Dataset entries
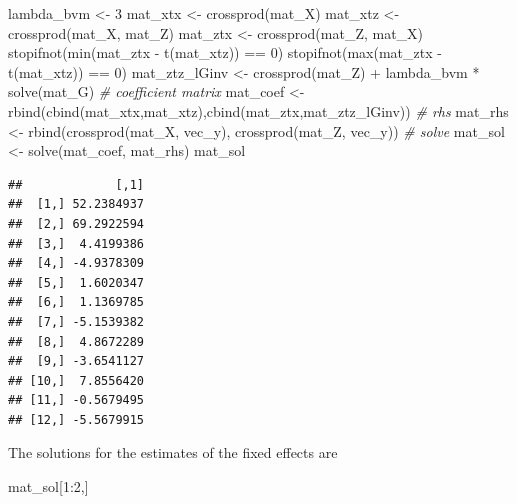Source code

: \documentclass[
]{article}
\newenvironment{Shaded}{\begin{snugshade}}{\end{snugshade}}
\newcommand{\CommentTok}[1]{\textcolor[rgb]{0.56,0.35,0.01}{\textit{#1}}}
\newcommand{\DecValTok}[1]{\textcolor[rgb]{0.00,0.00,0.81}{#1}}
\newcommand{\FunctionTok}[1]{\textcolor[rgb]{0.00,0.00,0.00}{#1}}
\newcommand{\NormalTok}[1]{#1}
\newcommand{\OtherTok}[1]{\textcolor[rgb]{0.56,0.35,0.01}{#1}}
\newcommand{\SpecialCharTok}[1]{\textcolor[rgb]{0.00,0.00,0.00}{#1}}
\begin{document}
\begin{Shaded}
\begin{Highlighting}[]
\NormalTok{lambda\_bvm }\OtherTok{\textless{}{-}} \DecValTok{3}
\NormalTok{mat\_xtx }\OtherTok{\textless{}{-}} \FunctionTok{crossprod}\NormalTok{(mat\_X)}
\NormalTok{mat\_xtz }\OtherTok{\textless{}{-}} \FunctionTok{crossprod}\NormalTok{(mat\_X, mat\_Z)}
\NormalTok{mat\_ztx }\OtherTok{\textless{}{-}} \FunctionTok{crossprod}\NormalTok{(mat\_Z, mat\_X)}
\FunctionTok{stopifnot}\NormalTok{(}\FunctionTok{min}\NormalTok{(mat\_ztx }\SpecialCharTok{{-}} \FunctionTok{t}\NormalTok{(mat\_xtz)) }\SpecialCharTok{==} \DecValTok{0}\NormalTok{)}
\FunctionTok{stopifnot}\NormalTok{(}\FunctionTok{max}\NormalTok{(mat\_ztx }\SpecialCharTok{{-}} \FunctionTok{t}\NormalTok{(mat\_xtz)) }\SpecialCharTok{==} \DecValTok{0}\NormalTok{)}
\NormalTok{mat\_ztz\_lGinv }\OtherTok{\textless{}{-}} \FunctionTok{crossprod}\NormalTok{(mat\_Z) }\SpecialCharTok{+}\NormalTok{ lambda\_bvm }\SpecialCharTok{*} \FunctionTok{solve}\NormalTok{(mat\_G)}
\CommentTok{\# coefficient matrix}
\NormalTok{mat\_coef }\OtherTok{\textless{}{-}} \FunctionTok{rbind}\NormalTok{(}\FunctionTok{cbind}\NormalTok{(mat\_xtx,mat\_xtz),}\FunctionTok{cbind}\NormalTok{(mat\_ztx,mat\_ztz\_lGinv))}
\CommentTok{\# rhs}
\NormalTok{mat\_rhs }\OtherTok{\textless{}{-}} \FunctionTok{rbind}\NormalTok{(}\FunctionTok{crossprod}\NormalTok{(mat\_X, vec\_y),}
                 \FunctionTok{crossprod}\NormalTok{(mat\_Z, vec\_y))}
\CommentTok{\# solve}
\NormalTok{mat\_sol }\OtherTok{\textless{}{-}} \FunctionTok{solve}\NormalTok{(mat\_coef, mat\_rhs)}
\NormalTok{mat\_sol}
\end{Highlighting}
\end{Shaded}

\begin{verbatim}
##             [,1]
##  [1,] 52.2384937
##  [2,] 69.2922594
##  [3,]  4.4199386
##  [4,] -4.9378309
##  [5,]  1.6020347
##  [6,]  1.1369785
##  [7,] -5.1539382
##  [8,]  4.8672289
##  [9,] -3.6541127
## [10,]  7.8556420
## [11,] -0.5679495
## [12,] -5.5679915
\end{verbatim}

The solutions for the estimates of the fixed effects are

\begin{Shaded}
\begin{Highlighting}[]
\NormalTok{mat\_sol[}\DecValTok{1}\SpecialCharTok{:}\DecValTok{2}\NormalTok{,]}
\end{Highlighting}
\end{Shaded}
\end{document}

To do: All lines with the string "crossprod" must be copied from the data.

Solution to this task:
\NormalTok{mat\_xtx }\OtherTok{\textless{}{-}} \FunctionTok{crossprod}\NormalTok{(mat\_X)}
\NormalTok{mat\_xtz }\OtherTok{\textless{}{-}} \FunctionTok{crossprod}\NormalTok{(mat\_X, mat\_Z)}
\NormalTok{mat\_ztx }\OtherTok{\textless{}{-}} \FunctionTok{crossprod}\NormalTok{(mat\_Z, mat\_X)}
\NormalTok{mat\_ztz\_lGinv }\OtherTok{\textless{}{-}} \FunctionTok{crossprod}\NormalTok{(mat\_Z) }\SpecialCharTok{+}\NormalTok{ lambda\_bvm }\SpecialCharTok{*} \FunctionTok{solve}\NormalTok{(mat\_G)}
\NormalTok{mat\_rhs }\OtherTok{\textless{}{-}} \FunctionTok{rbind}\NormalTok{(}\FunctionTok{crossprod}\NormalTok{(mat\_X, vec\_y),}
                 \FunctionTok{crossprod}\NormalTok{(mat\_Z, vec\_y))}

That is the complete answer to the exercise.